The other way to damage the trail is by causing deep footprints or tire tracks. Mountain bikes create grooves that allow water to stream down the trail.

“The bike actually creates a channel that water goes down and carries the actual trail surface,” Bonnell said. “So the very thing the trail is made out of is getting carried away in a water event, especially if there is a bike channel.”

Trail damage causes open space managers to spend resources to repair.

“We’ll get deep ruts, and when they dry up and harden, they need to be repaired because they’re hard to walk on —  deep ruts, footprints, hoof prints,” said Vivienne Jannatpour, public information manager for Boulder County Parks & Open Space. “It costs money and time to go in and smooth it out.”

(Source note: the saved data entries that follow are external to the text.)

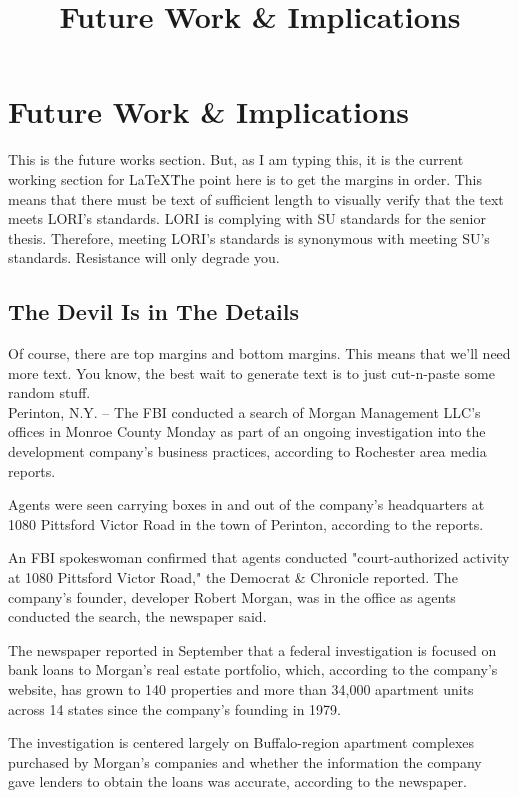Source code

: \documentclass[../../main/main.tex]{subfiles}
\begin{document}
\title{Future Work \& Implications}
\chapter{Future Work \& Implications}\label{chp:future}
This is the future works section. But, as I am typing this, it is the current working section for \LaTeX\.  The point here is to get the margins in order.  This means that there must be text of sufficient length to visually verify that the text meets LORI's standards.  LORI is complying with SU standards for the senior thesis.  Therefore, meeting LORI's standards is synonymous with meeting SU's standards.  Resistance will only degrade you.

\section{The Devil Is in The Details}\label{sec:devil}
Of course, there are top margins and bottom margins.  This means that we'll need more text.  You know, the best wait to generate text is to just cut-n-paste some random stuff.\\

Perinton, N.Y. -- The FBI conducted a search of Morgan Management LLC's offices in Monroe County Monday as part of an ongoing investigation into the development company's business practices, according to Rochester area media reports.

Agents were seen carrying boxes in and out of the company's headquarters at 1080 Pittsford Victor Road in the town of Perinton, according to the reports.

An FBI spokeswoman confirmed that agents conducted "court-authorized activity at 1080 Pittsford Victor Road," the Democrat \& Chronicle reported. The company's founder, developer Robert Morgan, was in the office as agents conducted the search, the newspaper said.

The newspaper reported in September that a federal investigation is focused on bank loans to Morgan's real estate portfolio, which, according to the company's website, has grown to 140 properties and more than 34,000 apartment units across 14 states since the company's founding in 1979.

The investigation is centered largely on Buffalo-region apartment complexes purchased by Morgan's companies and whether the information the company gave lenders to obtain the loans was accurate, according to the newspaper.
\end{document}
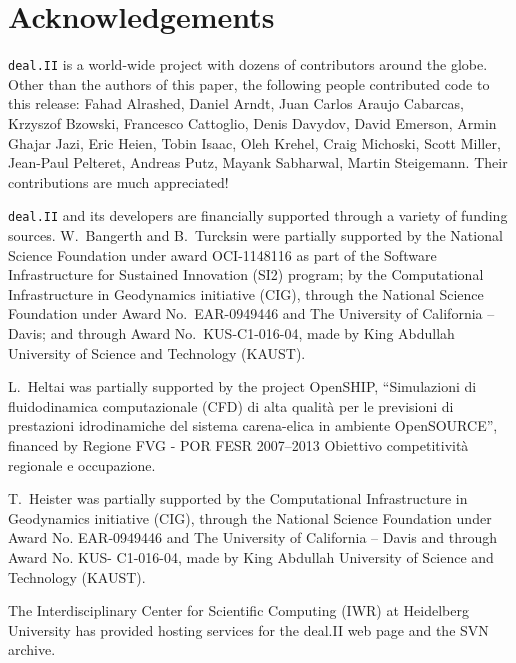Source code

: \documentclass{siamltex}
\newcommand{\specialword}[1]{\texttt{#1}}
\newcommand{\dealii}{{\specialword{deal.II}}}
\begin{document}
\nocite{BangerthKanschat1999}

\section{Acknowledgements}

\dealii{} is a world-wide project with dozens of contributors around the
globe. Other than the authors of this paper, the following people contributed code to
this release: 
  Fahad Alrashed,
  Daniel Arndt,
  Juan Carlos Araujo Cabarcas,
  Krzyszof Bzowski,
  Francesco Cattoglio,
  Denis Davydov,
  David Emerson,
  Armin Ghajar Jazi,
  Eric Heien,
  Tobin Isaac, 
  Oleh Krehel,
  Craig Michoski,
  Scott Miller,
  Jean-Paul Pelteret,
  Andreas Putz,
  Mayank Sabharwal,
  Martin Steigemann.
Their contributions are much appreciated!

\dealii{} and its developers are financially supported through a
variety of funding sources. W.~Bangerth and B.~Turcksin were partially
supported by the National Science Foundation under award OCI-1148116
as part of the Software Infrastructure for Sustained Innovation (SI2)
program; by the Computational Infrastructure in Geodynamics initiative
(CIG), through the National Science Foundation under Award
No.~EAR-0949446 and The University of California -- Davis; and through
Award No.~KUS-C1-016-04, made by King Abdullah University of Science
and Technology (KAUST). 

L.~Heltai was partially supported by the project OpenSHIP,
``Simulazioni di fluidodinamica computazionale (CFD) di alta qualit\`a
per le previsioni di prestazioni idrodinamiche del sistema
carena-elica in ambiente OpenSOURCE'', financed by Regione FVG - POR
FESR 2007–2013 Obiettivo competitivit\`a regionale e occupazione.

T.~Heister was partially supported by the Computational Infrastructure in
Geodynamics initiative (CIG), through the National Science Foundation under Award
No. EAR-0949446 and The University of California -- Davis and through Award No. KUS-
C1-016-04, made by King Abdullah University of Science and Technology (KAUST).

The Interdisciplinary Center for Scientific Computing (IWR) at Heidelberg University has provided 
hosting services for the deal.II web page and the SVN archive.
 






{}

\end{document}
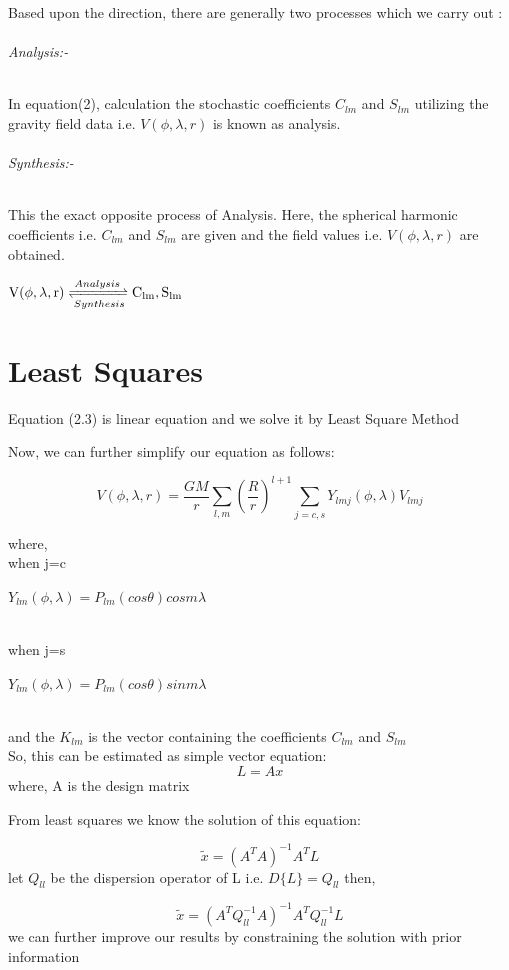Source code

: \documentclass[a4paper,12pt]{report}
\begin{document}
Based upon the direction, there are generally two processes which we carry out :

\subparagraph{Analysis:- }  In equation(2), calculation the stochastic coefficients $C_{lm} $ and $S_{lm}$ utilizing the gravity field data i.e. $V(\phi,\lambda,r)$ is known as analysis.
 \subparagraph{Synthesis:- } This the exact opposite process of Analysis. Here, the spherical harmonic coefficients i.e.  $C_{lm} $ and $S_{lm}$ are given and the field values i.e. $V(\phi,\lambda,r)$ are obtained. \\

\centerline{
$\mathrm{V(\phi,\lambda,r)} \xrightleftharpoons[Synthesis]{Analysis} \mathrm{C_{lm}, S_{lm}}$
}

\newpage
\chapter{Least Squares}
Equation (2.3) is linear equation and we solve it by Least Square Method

Now, we can further simplify our equation as follows:

\begin{equation}
V(\phi,\lambda,r)=\frac{GM}{r}\sum_{l,m}^{} \left(\frac{R}{r}\right)^{l+1}\sum_{j=c,s}^{}  Y_{lmj} (\phi,\lambda) V_{lmj}
\end{equation}

where, \\
 when j=c \centerline{$Y_{lm}(\phi,\lambda)= P_{lm}(cos\theta) cosm\lambda $}\\ 
when j=s \centerline{$Y_{lm} (\phi,\lambda)= P_{lm}(cos\theta) sinm\lambda$
}
\\
and the $K_{lm}$ is the vector containing the coefficients $ C_{lm}$ and $ S_{lm}$
\\ 

So, this can be estimated as simple vector equation:
\begin{equation}
  L= Ax  
\end{equation}
where, A is the design matrix

From least squares we know the solution of this equation:

\begin{equation}
\tilde{x} =(A^T A)^{-1} A^T L
\end{equation}
let $ Q_{ll}$ be the dispersion operator of L i.e. $D\{L\}=Q_{ll}$
then,

\begin{equation}
\tilde{x} =(A^T Q_{ll}^{-1} A)^{-1} A^T Q_{ll}^{-1} L
\end{equation}
 we can further improve our results by constraining the solution with prior information
 
\end{document}
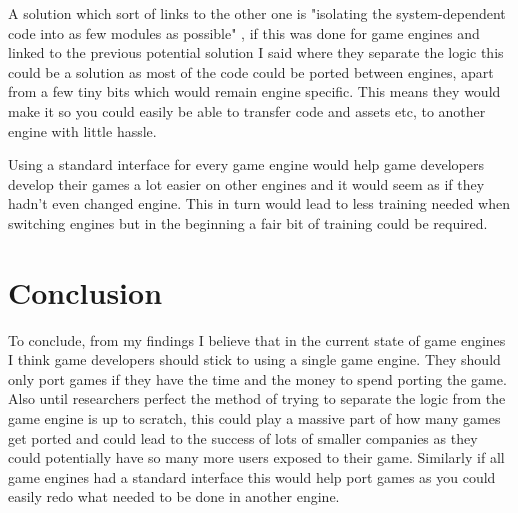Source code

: \documentclass{scrartcl}
\begin{document}
A solution which sort of links to the other one is "isolating the system-dependent code into as few modules as possible" \cite{stern1978some}, if this was done for game engines and linked to the previous potential solution I said where they separate the logic this could be a solution as most of the code could be ported between engines, apart from a few tiny bits which would remain engine specific. This means they would make it so you could easily be able to transfer code and assets etc, to another engine with little hassle. 

Using a standard interface for every game engine \cite{binsubaih2006architecture} would help game developers develop their games a lot easier on other engines and it would seem as if they hadn't even changed engine. This in turn would lead to less training needed when switching engines but in the beginning a fair bit of training could be required.

\section{Conclusion}

To conclude, from my findings I believe that in the current state of game engines I think game developers should stick to using a single game engine. They should only port games if they have the time and the money to spend porting the game. Also until researchers perfect the method of trying to separate the logic from the game engine is up to scratch, this could play a massive part of how many games get ported and could lead to the success of lots of smaller companies as they could potentially have so many more users exposed to their game. Similarly if all game engines had a standard interface this would help port games as you could easily redo what needed to be done in another engine.



\end{document}
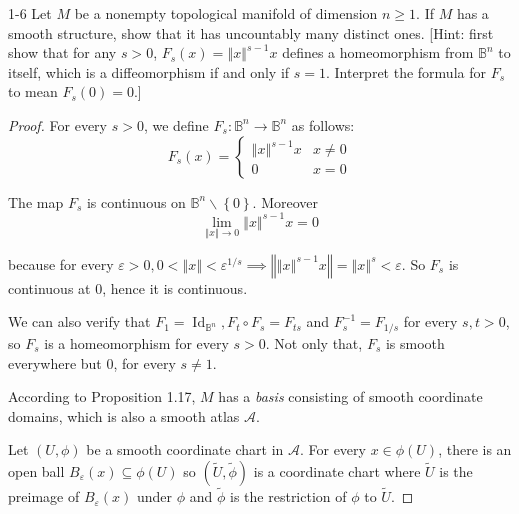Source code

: \begin{problem}{1-6}
    Let \( M \) be a nonempty topological manifold of dimension \( n \ge 1 \). If \( M \) has a smooth structure, show that it has uncountably many distinct ones. [Hint: first show that for any \( s > 0 \), \( F_{s}(x) = {\left\Vert x \right\Vert}^{s-1} x \) defines a homeomorphism from \( \mathbb{B}^{n} \) to itself, which is a diffeomorphism if and only if \( s = 1 \). Interpret the formula for \( F_{s} \) to mean \( F_{s}(0) = 0 \).]
\end{problem}

\begin{proof}
    For every \( s > 0 \), we define \( F_{s}: \mathbb{B}^{n} \to \mathbb{B}^{n} \) as follows:
    \[
        F_{s}(x) = \begin{cases}
            {\left\Vert x \right\Vert}^{s-1} x & x \ne 0 \\
            0                                  & x = 0
        \end{cases}
    \]

    The map \( F_{s} \) is continuous on \( \mathbb{B}^{n} \smallsetminus \left\{0\right\} \). Moreover
    \[
        \lim\limits_{\left\Vert x \right\Vert \to 0} {\left\Vert x \right\Vert}^{s-1} x = 0
    \]

    because for every \( \varepsilon > 0, 0 < \left\Vert x \right\Vert < \varepsilon^{1/s} \implies \left\Vert {\left\Vert x \right\Vert}^{s-1} x \right\Vert = {\left\Vert x \right\Vert}^{s} < \varepsilon \). So \( F_{s} \) is continuous at \( 0 \), hence it is continuous.

    We can also verify that \( F_{1} = \operatorname{Id}_{\mathbb{B}^{n}}, F_{t} \circ F_{s} = F_{ts} \) and \( F_{s}^{-1} = F_{1/s} \) for every \( s, t > 0 \), so \( F_{s} \) is a homeomorphism for every \( s > 0 \). Not only that, \( F_{s} \) is smooth everywhere but \( 0 \), for every \( s \ne 1 \).

    According to Proposition 1.17, \( M \) has a \emph{basis} consisting of smooth coordinate domains, which is also a smooth atlas \( \mathcal{A} \).

    Let \( (U, \phi) \) be a smooth coordinate chart in \( \mathcal{A} \). For every \( x \in \phi(U) \), there is an open ball \( B_{\varepsilon}(x) \subseteq \phi(U) \) so \( (\widetilde{U}, \widetilde{\phi}) \) is a coordinate chart where \( \widetilde{U} \) is the preimage of \( B_{\varepsilon}(x) \) under \( \phi \) and \( \widetilde{\phi} \) is the restriction of \( \phi \) to \( \widetilde{U} \).


\end{proof}
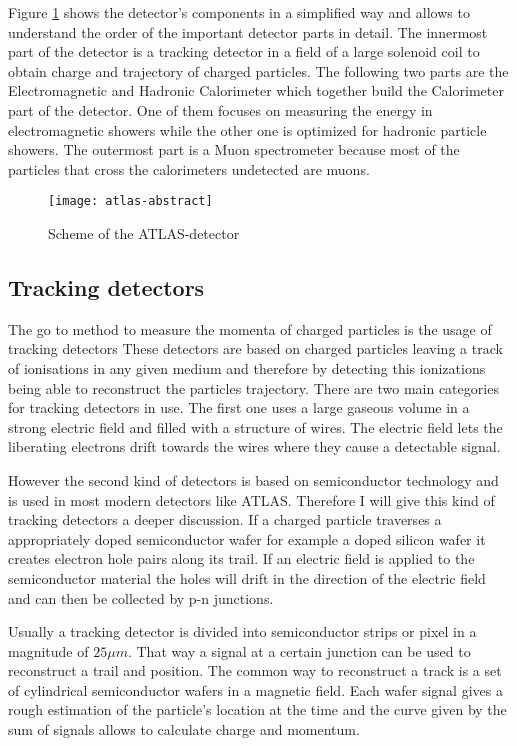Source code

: Figure \ref{fig:atlas_sketch} shows the detector's components in a simplified way and allows to understand the order of the important detector parts in detail. The innermost part of the detector is a tracking detector in a field of a large solenoid coil to obtain charge and trajectory of charged particles.
The following two parts are the Electromagnetic and Hadronic Calorimeter which together build the Calorimeter part of the detector. One of them focuses on measuring the energy in electromagnetic showers while the other one is optimized for hadronic particle showers. The outermost part is a Muon spectrometer because most of the particles that cross the calorimeters undetected are muons.


\begin{figure}[h]
  \centering
  \texttt{[image: atlas-abstract]}
  \caption[Sketch of the transversal section of the ATLAS detector]{Scheme of the ATLAS-detector \cite{atlasfigures}}
  \label{fig:atlas_sketch}
\end{figure}

\subsection{Tracking detectors}

The go to method to measure the momenta of charged particles is the usage of tracking detectors
These detectors are based on charged particles leaving a track of ionisations in any given medium and therefore by detecting this ionizations being able to reconstruct the particles trajectory.
There are two main categories for tracking detectors in use. The first one uses a large gaseous volume in a strong electric field and filled with a structure of wires. The electric field lets the liberating electrons drift towards the wires where they cause a detectable signal.

However the second kind of detectors is based on semiconductor technology and is used in most modern detectors like ATLAS. Therefore I will give this kind of tracking detectors a deeper discussion.
If a charged particle traverses a appropriately doped semiconductor wafer for example a doped silicon wafer it creates electron hole pairs along its trail. If an electric field is applied to the semiconductor material the holes will drift in the direction of the electric field and can then be collected by p-n junctions.

Usually a tracking detector is divided into semiconductor strips or pixel in a magnitude of $25 \mu m$. That way a signal at a certain junction can be used to reconstruct a trail and position. The common way to reconstruct a track is a set of cylindrical semiconductor wafers in a magnetic field. Each wafer signal gives a rough estimation of the particle's location at the time and the curve given by the sum of signals allows to calculate charge and momentum.

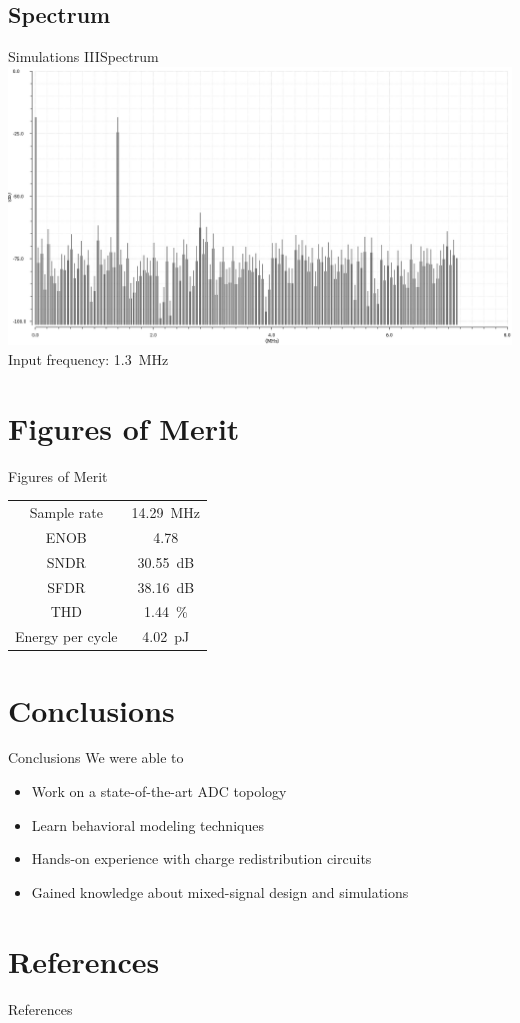 \documentclass{beamer}
\begin{document}
 \subsection{Spectrum}
 \begin{frame}{Simulations III}{Spectrum}
  \centering
  \includegraphics[width=\textwidth]{img/fft}
  Input frequency: \SI{1.3}{\MHz}
 \end{frame}
 \AtBeginSection[]{}
 
 \section{Figures of Merit}
 \begin{frame}{Figures of Merit}
  \centering
  \begin{tabular}[]{cc}
   \toprule
   Sample rate & \SI{14.29}{\MHz}\\
   ENOB & \num{4.78}\\
   SNDR & \SI{30.55}{dB}\\
   SFDR & \SI{38.16}{dB}\\
   THD & \SI{1.44}{\percent}\\
   Energy per cycle & \SI{4.02}{\pico\joule}\\\bottomrule
  \end{tabular}
 \end{frame}
 \section{Conclusions}
 \begin{frame}{Conclusions}
  We were able to
  \begin{itemize}
   \item Work on a state-of-the-art ADC topology
   \item<2-> Learn behavioral modeling techniques
   \item<3-> Hands-on experience with charge redistribution circuits
   \item<4-> Gained knowledge about mixed-signal design and simulations
  \end{itemize}
 \end{frame}

 \section{References}
 \begin{frame}{References}
  \nocite{*}
  
  
 \end{frame}
\end{document}
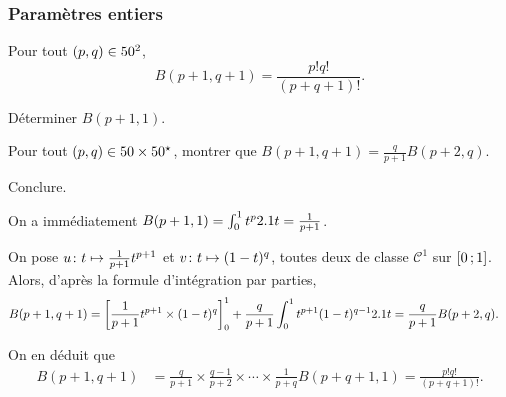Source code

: \begin{comment}
\begin{defi}[Fonction bêta]
Pour tout $(p,q) \in \N^2$, on note
$$B(p, q) \defeq \int_{0}^{1} t^p (1-t)^q \d t.$$
\end{defi}
\end{comment}

\subsubsection{Paramètres entiers}

\begin{theo}
Pour tout $(p,q) \in \N^2$,
    $$B(p+1, q+1) = \frac{p! q!}{(p + q + 1)!}.$$
\end{theo}


\begin{exercice}
\begin{questions}
\item Déterminer $B(p+1, 1)$.

\item Pour tout $(p, q) \in \N \times \Ne$, montrer que $B(p+1, q+1) = \frac{q}{p + 1} B(p+2, q)$.

\item Conclure.
\end{questions}
\end{exercice}

\begin{solution}
\begin{reponses}
\item On a immédiatement $B(p+1, 1) = \int_0^1 t^p \d t = \frac{1}{p + 1}$.

\item On pose $\fonctionligne[u]{t}{\frac{1}{p+1} t^{p+1}}$ et $\fonctionligne[v]{t}{(1-t)^q}$, toutes deux de classe $\mathscr{C}^1$ sur $\interff{0}{1}$. Alors, d'après la formule d'intégration par parties, 
\begin{align*}
B(p+1, q+1)
&= \left[ \frac{1}{p+1}t^{p+1} \times (1-t)^q \right]_0^1 + \frac{q}{p+1} \int_0^1 t^{p+1} (1-t)^{q-1} \d t
= \frac{q}{p+1} B(p+2, q).
\end{align*}

On en déduit que 
\begin{align*}
B(p+1, q+1)
&= \frac{q}{p+1} \times \frac{q-1}{p+2} \times \cdots \times \frac{1}{p+q} B(p+q+1, 1)
= \frac{p! q!}{(p + q + 1)!}.
\end{align*}
\end{reponses}
\end{solution}

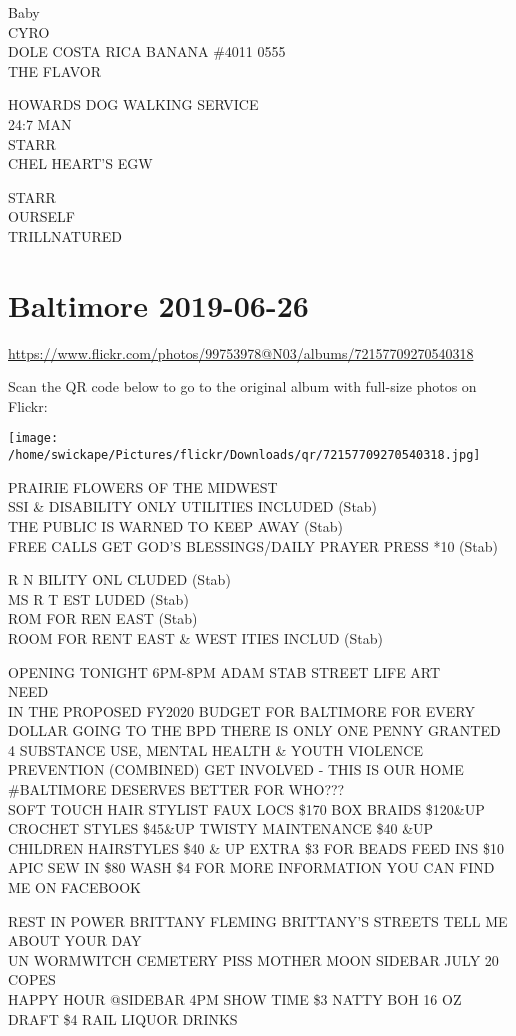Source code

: \documentclass[10pt,letterpaper]{article}
\begin{document}
Baby\\
CYRO\\
DOLE COSTA RICA BANANA \#4011 0555\\
THE FLAVOR

HOWARDS DOG WALKING SERVICE\\
24:7 MAN\\
STARR\\
CHEL HEART'S EGW

STARR\\
OURSELF\\
TRILLNATURED


\section*{Baltimore 2019-06-26}

\url{https://www.flickr.com/photos/99753978@N03/albums/72157709270540318}

Scan the QR code below to go to the original album with full-size photos on Flickr:

\texttt{[image: /home/swickape/Pictures/flickr/Downloads/qr/72157709270540318.jpg]}


PRAIRIE FLOWERS OF THE MIDWEST\\
SSI \& DISABILITY ONLY UTILITIES INCLUDED (Stab)\\
THE PUBLIC IS WARNED TO KEEP AWAY (Stab)\\
FREE CALLS GET GOD'S BLESSINGS/DAILY PRAYER PRESS *10 (Stab)

R N BILITY ONL CLUDED (Stab)\\
MS R T EST LUDED (Stab)\\
ROM FOR REN EAST (Stab)\\
ROOM FOR RENT EAST \& WEST ITIES INCLUD (Stab)

OPENING TONIGHT 6PM{-}8PM ADAM STAB STREET LIFE ART\\
NEED\\
IN THE PROPOSED FY2020 BUDGET FOR BALTIMORE FOR EVERY DOLLAR GOING TO THE BPD THERE IS ONLY ONE PENNY GRANTED 4 SUBSTANCE USE, MENTAL HEALTH \& YOUTH VIOLENCE PREVENTION (COMBINED) GET INVOLVED {-} THIS IS OUR HOME \#BALTIMORE DESERVES BETTER FOR WHO???\\
SOFT TOUCH HAIR STYLIST FAUX LOCS \$170 BOX BRAIDS \$120\&UP CROCHET STYLES \$45\&UP TWISTY MAINTENANCE \$40 \&UP CHILDREN HAIRSTYLES \$40 \& UP EXTRA \$3 FOR BEADS FEED INS \$10 APIC SEW IN \$80 WASH \$4 FOR MORE INFORMATION YOU CAN FIND ME ON FACEBOOK

REST IN POWER BRITTANY FLEMING BRITTANY'S STREETS TELL ME ABOUT YOUR DAY\\
UN WORMWITCH CEMETERY PISS MOTHER MOON SIDEBAR JULY 20\\
COPES\\
HAPPY HOUR @SIDEBAR 4PM SHOW TIME \$3 NATTY BOH 16 OZ DRAFT \$4 RAIL LIQUOR DRINKS
\end{document}
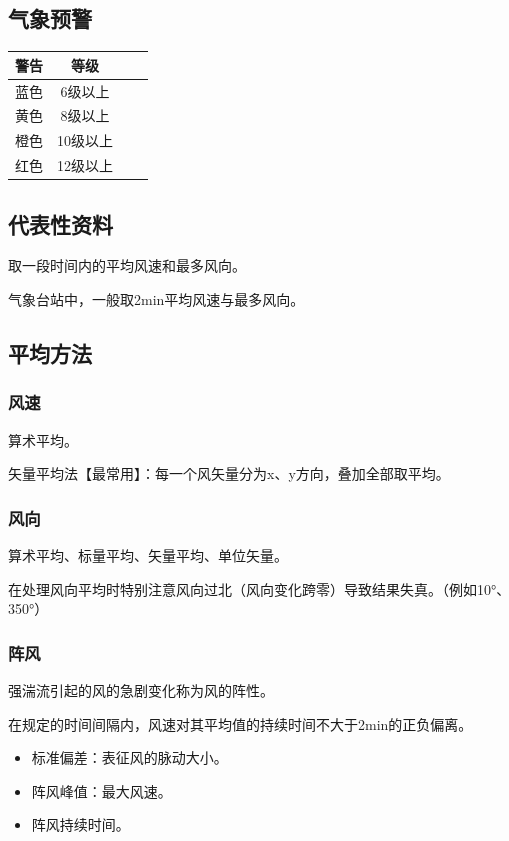 \documentclass[UTF8,11pt]{ctexbook}
\begin{document}
\subsection{气象预警}
\begin{table}[htbp]
    \centering
    \begin{tabular}{cccc}
        \toprule
        警告 & 等级\\
        \midrule
        蓝色 & 6级以上\\
        黄色 & 8级以上\\
        橙色 & 10级以上\\
        红色 & 12级以上\\
        \bottomrule
    \end{tabular}
\end{table}

\subsection{代表性资料}

取一段时间内的平均风速和最多风向。

气象台站中，一般取2min平均风速与最多风向。

\subsection{平均方法}

\subsubsection{风速}

算术平均。

矢量平均法【最常用】：每一个风矢量分为x、y方向，叠加全部取平均。

\subsubsection{风向}

算术平均、标量平均、矢量平均、单位矢量。

在处理风向平均时特别注意风向过北（风向变化跨零）导致结果失真。（例如10°、350°）

\subsubsection{阵风}

强湍流引起的风的急剧变化称为风的阵性。

在规定的时间间隔内，风速对其平均值的持续时间不大于2min的正负偏离。
\begin{itemize}
    \item 标准偏差：表征风的脉动大小。
    \item 阵风峰值：最大风速。
    \item 阵风持续时间。
\end{itemize}
\end{document}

In recent years, Boulder County Open Space has been increasingly proactive about closing trails, Jannatpour said, and they were surprised to find a lot of support in the community for doing it.

“We used to really try to avoid closing trails for muddy conditions because we didn’t want to cut people off — we like to please the public,” Jannatpour said. “But honestly, once we got on social media (to announce closures in real time) the past 10 years, we started seeing more and more support, and even people asking us to close trails.”

But there is plenty of push-back, too. Bonnell recently talked to a user who complained that Mount Falcon Park “has been closed for months.” Not true.

“Well, sir, it’s been closed off and on for months,” Bonnell said she told him. “It has not been closed for months (continually) because we’re in this cycle of a decent amount of precipitation, a couple days of warmth, and then more precipitation.”

Rangers go out in the morning and afternoon to check trails to see if they are ready to open or not.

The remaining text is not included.